“I'm dreaming, I'm dreaming! Come on, wake up! Wake up! Wake up...” (Chihiro, Spirited Away)
Readers may have wondered what significance dreams hold in the real world. After watching Spirited Away, I discovered that this film got me asking this same question. Feeling this leads one to doubt what they see and consider the meaning behind what they are seeing. Spirited Away is one of director Hayao Miyazaki’s most praised masterpieces and has been critically acclaimed outside of Japan and throughout the world.

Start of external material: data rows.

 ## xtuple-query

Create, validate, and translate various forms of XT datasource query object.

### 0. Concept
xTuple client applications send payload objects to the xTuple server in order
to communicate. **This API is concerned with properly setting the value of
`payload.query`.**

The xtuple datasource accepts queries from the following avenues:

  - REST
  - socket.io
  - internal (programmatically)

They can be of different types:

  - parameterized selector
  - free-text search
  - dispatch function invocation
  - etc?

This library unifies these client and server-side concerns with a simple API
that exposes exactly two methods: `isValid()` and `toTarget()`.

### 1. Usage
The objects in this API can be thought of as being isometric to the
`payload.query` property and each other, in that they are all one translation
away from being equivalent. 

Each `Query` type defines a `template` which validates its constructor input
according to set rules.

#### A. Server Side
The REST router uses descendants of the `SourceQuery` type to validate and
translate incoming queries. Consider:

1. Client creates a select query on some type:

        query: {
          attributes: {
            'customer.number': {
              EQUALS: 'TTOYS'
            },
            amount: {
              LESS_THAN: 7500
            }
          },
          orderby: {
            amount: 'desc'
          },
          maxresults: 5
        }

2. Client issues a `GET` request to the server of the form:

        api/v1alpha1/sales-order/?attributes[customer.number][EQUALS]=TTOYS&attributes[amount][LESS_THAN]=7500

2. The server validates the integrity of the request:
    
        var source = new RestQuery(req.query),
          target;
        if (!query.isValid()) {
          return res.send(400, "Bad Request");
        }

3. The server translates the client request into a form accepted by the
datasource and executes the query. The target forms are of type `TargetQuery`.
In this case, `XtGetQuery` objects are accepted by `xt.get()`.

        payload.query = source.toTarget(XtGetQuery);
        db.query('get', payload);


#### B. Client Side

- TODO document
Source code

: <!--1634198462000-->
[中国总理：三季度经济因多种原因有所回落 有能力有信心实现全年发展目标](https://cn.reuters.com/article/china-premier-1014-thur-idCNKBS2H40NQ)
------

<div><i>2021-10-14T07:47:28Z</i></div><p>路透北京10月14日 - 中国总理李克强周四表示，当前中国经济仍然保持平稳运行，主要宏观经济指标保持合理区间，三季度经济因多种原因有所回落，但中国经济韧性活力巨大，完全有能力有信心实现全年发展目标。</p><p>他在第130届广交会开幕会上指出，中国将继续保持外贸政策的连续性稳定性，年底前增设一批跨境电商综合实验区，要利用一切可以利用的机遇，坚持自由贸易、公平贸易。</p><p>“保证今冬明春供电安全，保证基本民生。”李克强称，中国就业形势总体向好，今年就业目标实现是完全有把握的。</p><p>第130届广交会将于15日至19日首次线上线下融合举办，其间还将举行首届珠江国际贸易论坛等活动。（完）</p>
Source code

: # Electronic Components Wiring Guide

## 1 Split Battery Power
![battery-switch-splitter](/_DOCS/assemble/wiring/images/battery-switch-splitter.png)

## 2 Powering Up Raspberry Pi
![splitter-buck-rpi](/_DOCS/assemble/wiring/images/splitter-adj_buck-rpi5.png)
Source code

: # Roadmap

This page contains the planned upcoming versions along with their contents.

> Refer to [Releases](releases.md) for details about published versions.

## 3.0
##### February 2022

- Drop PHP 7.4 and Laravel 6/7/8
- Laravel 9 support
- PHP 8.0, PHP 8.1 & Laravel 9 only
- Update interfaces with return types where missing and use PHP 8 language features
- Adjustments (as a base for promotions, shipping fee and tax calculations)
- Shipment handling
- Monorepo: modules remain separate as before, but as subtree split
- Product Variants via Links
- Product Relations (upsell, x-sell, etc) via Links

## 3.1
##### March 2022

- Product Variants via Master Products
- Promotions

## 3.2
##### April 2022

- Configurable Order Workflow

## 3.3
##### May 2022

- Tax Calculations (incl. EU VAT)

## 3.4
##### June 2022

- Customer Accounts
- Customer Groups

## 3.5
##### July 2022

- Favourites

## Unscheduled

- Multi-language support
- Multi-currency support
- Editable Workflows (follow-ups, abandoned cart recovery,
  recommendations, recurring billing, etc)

The film is often referred to as a Japanese edition of Alice in Wonderland by many critics. Both Spirited Away and Alice in Wonderland are animation films that can be enjoyed by a variety of audiences including children and adults. Also, these stories are essentially an adventure about a young girl who wanders into another world where they endure various trials and encounter a lot of unknown creatures. However, the film Spirited Away differs from Alice in Wonderland at several points in terms of plot, characters images, visual works, and music.
Despite the similarities in the two stories, the goals of each heroine’s journey differ from each other. Alice from Alice in Wonderland follows the white rabbit and seeks a way to return to her real world. After the long journey, she wakes up from the dream. On the other hand, Chihiro, the main character in Spirited Away, goes on an adventure based on the motivation to rescue her parents and her friend named Haku. Although she faces some challenges through her journey, she overcomes the problems with courage and tenderness. She finally comes back to the real world but no one knows whether or not what occurred during the duration of her journey actually happened. Nevertheless, the car that Chihiro’s family had parked was covered with dust, which implies that a considerable amount of time had passed while they were gone. This is the only discernable factor from which we can notice anything occurring in the world Chihiro came from. The film portrays Chihiro’s growth of character in her relationships with her family and friends who she encounters in the story.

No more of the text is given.